In the final analysis, I suppose there are no completely fail-safe computer systems.  All systems, no matter how carefully planned and considered as critical, can fail.  I often think of my bank in this regard.  No doubt it has redundancies and backups by the score, and this makes total failure almost impossible.  It is a system as solid as the Empire State Building.  But no matter how all contingencies are considered, catastrophes beyond the most thorough planning can occur.  There is always the inconceivable lurking behind all our fail-safe safeguards.
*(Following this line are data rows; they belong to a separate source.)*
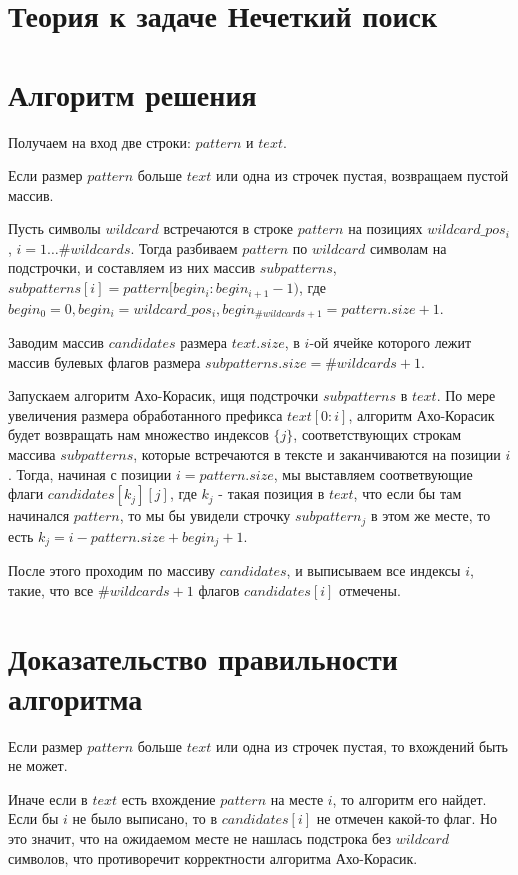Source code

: \documentclass{article}
\begin{document}
\section*{Теория к задаче Нечеткий поиск}
\section{Алгоритм решения}

Получаем на вход две строки: $pattern$ и $text$.
\smallskip

Если размер $pattern$ больше $text$ или одна из строчек пустая, возвращаем пустой массив.
\smallskip

Пусть символы $wildcard$ встречаются в строке $pattern$ на позициях $wildcard\_pos_i$, $i=1 \dots \#wildcards$. Тогда разбиваем $pattern$ по $wildcard$ символам на подстрочки, и составляем из них массив
$subpatterns$, $subpatterns[i] = pattern[begin_i: begin_{i+1} - 1)$, где $begin_0 = 0, begin_{i} = wildcard\_pos_i, begin_{\#wildcards + 1} = pattern.size + 1$.
\smallskip

Заводим массив $candidates$ размера $text.size$, в $i$-ой ячейке которого лежит массив булевых флагов размера $subpatterns.size = \#wildcards + 1$.
\smallskip

Запускаем алгоритм Ахо-Корасик, ищя подстрочки $subpatterns$ в $text$.
По мере увеличения размера обработанного префикса $text[0:i]$, алгоритм Ахо-Корасик будет возвращать нам множество индексов $\{j\}$, соответствующих строкам массива $subpatterns$, которые встречаются в тексте и заканчиваются на позиции $i$. Тогда, начиная с позиции $i = pattern.size$, мы выставляем соответвующие флаги $candidates[k_j][j]$, где $k_j$ - такая позиция в $text$, что если бы там начинался $pattern$, то мы бы увидели строчку $subpattern_j$  в этом же месте, то есть $k_j = i - pattern.size + begin_j + 1$.
\smallskip

После этого проходим по массиву $candidates$, и выписываем все индексы $i$, такие, что все $\#wildcards + 1$ флагов $candidates[i]$ отмечены.

\section{Доказательство правильности алгоритма}

Если размер $pattern$ больше $text$ или одна из строчек пустая, то вхождений быть не может.
\smallskip

Иначе если в $text$ есть вхождение $pattern$ на месте $i$, то алгоритм его найдет. Если бы $i$ не было выписано, то в $candidates[i]$ не отмечен какой-то флаг. Но это значит, что на ожидаемом месте не нашлась подстрока без $wildcard$ символов, что противоречит корректности алгоритма Ахо-Корасик.
\smallskip
\end{document}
That is why humans in great wisdom continually keep in reserve the Ultimate Fail-Safe Response.  This response is designed to help humans overcome all obstacles.  It should not be viewed cynically as a rationalization, but as a powerful coping mechanism.  The Ultimate Fail-Safe Response is simply this: when something bad happens, we consider that in the scope of all possible tragedies, our misfortune is not that bad.  It is not so bad that we cannot recover our initiative and begin again.  This addresses a fundamental human emotional need to endure and prevail following great misfortune.  The Ultimate Fail-Safe Response is what humans invoke to redeem an unredeemable situation.  It is a response of the spirit that works to realize William Faulkner’s famous observation: I believe that man will not merely endure: he will prevail. He is immortal, not because he alone among creatures has an inexhaustible voice, but because he has a soul, a spirit capable of compassion and sacrifice and endurance.